TASK TO COMPLETE:
Quote exactly, and only, the lines of the material below from the line with "- **Create an" through the line with "### Missing Dependencies".

INPUT DATA:
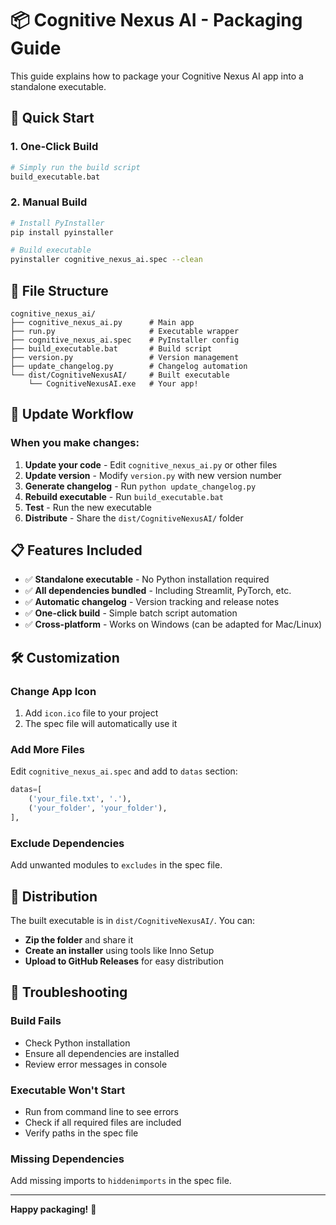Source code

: # 📦 Cognitive Nexus AI - Packaging Guide

This guide explains how to package your Cognitive Nexus AI app into a standalone executable.

## 🚀 Quick Start

### 1. One-Click Build
```bash
# Simply run the build script
build_executable.bat
```

### 2. Manual Build
```bash
# Install PyInstaller
pip install pyinstaller

# Build executable
pyinstaller cognitive_nexus_ai.spec --clean
```

## 📁 File Structure

```
cognitive_nexus_ai/
├── cognitive_nexus_ai.py      # Main app
├── run.py                     # Executable wrapper
├── cognitive_nexus_ai.spec    # PyInstaller config
├── build_executable.bat       # Build script
├── version.py                 # Version management
├── update_changelog.py        # Changelog automation
└── dist/CognitiveNexusAI/     # Built executable
    └── CognitiveNexusAI.exe   # Your app!
```

## 🔄 Update Workflow

### When you make changes:

1. **Update your code** - Edit `cognitive_nexus_ai.py` or other files
2. **Update version** - Modify `version.py` with new version number
3. **Generate changelog** - Run `python update_changelog.py`
4. **Rebuild executable** - Run `build_executable.bat`
5. **Test** - Run the new executable
6. **Distribute** - Share the `dist/CognitiveNexusAI/` folder

## 📋 Features Included

- ✅ **Standalone executable** - No Python installation required
- ✅ **All dependencies bundled** - Including Streamlit, PyTorch, etc.
- ✅ **Automatic changelog** - Version tracking and release notes
- ✅ **One-click build** - Simple batch script automation
- ✅ **Cross-platform** - Works on Windows (can be adapted for Mac/Linux)

## 🛠️ Customization

### Change App Icon
1. Add `icon.ico` file to your project
2. The spec file will automatically use it

### Add More Files
Edit `cognitive_nexus_ai.spec` and add to `datas` section:
```python
datas=[
    ('your_file.txt', '.'),
    ('your_folder', 'your_folder'),
],
```

### Exclude Dependencies
Add unwanted modules to `excludes` in the spec file.

## 🎯 Distribution

The built executable is in `dist/CognitiveNexusAI/`. You can:
- **Zip the folder** and share it
- **Create an installer** using tools like Inno Setup
- **Upload to GitHub Releases** for easy distribution

## 🔧 Troubleshooting

### Build Fails
- Check Python installation
- Ensure all dependencies are installed
- Review error messages in console

### Executable Won't Start
- Run from command line to see errors
- Check if all required files are included
- Verify paths in the spec file

### Missing Dependencies
Add missing imports to `hiddenimports` in the spec file.

---

**Happy packaging!** 🎉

RESPONSE:
- **Create an installer** using tools like Inno Setup
- **Upload to GitHub Releases** for easy distribution

## 🔧 Troubleshooting

### Build Fails
- Check Python installation
- Ensure all dependencies are installed
- Review error messages in console

### Executable Won't Start
- Run from command line to see errors
- Check if all required files are included
- Verify paths in the spec file

### Missing Dependencies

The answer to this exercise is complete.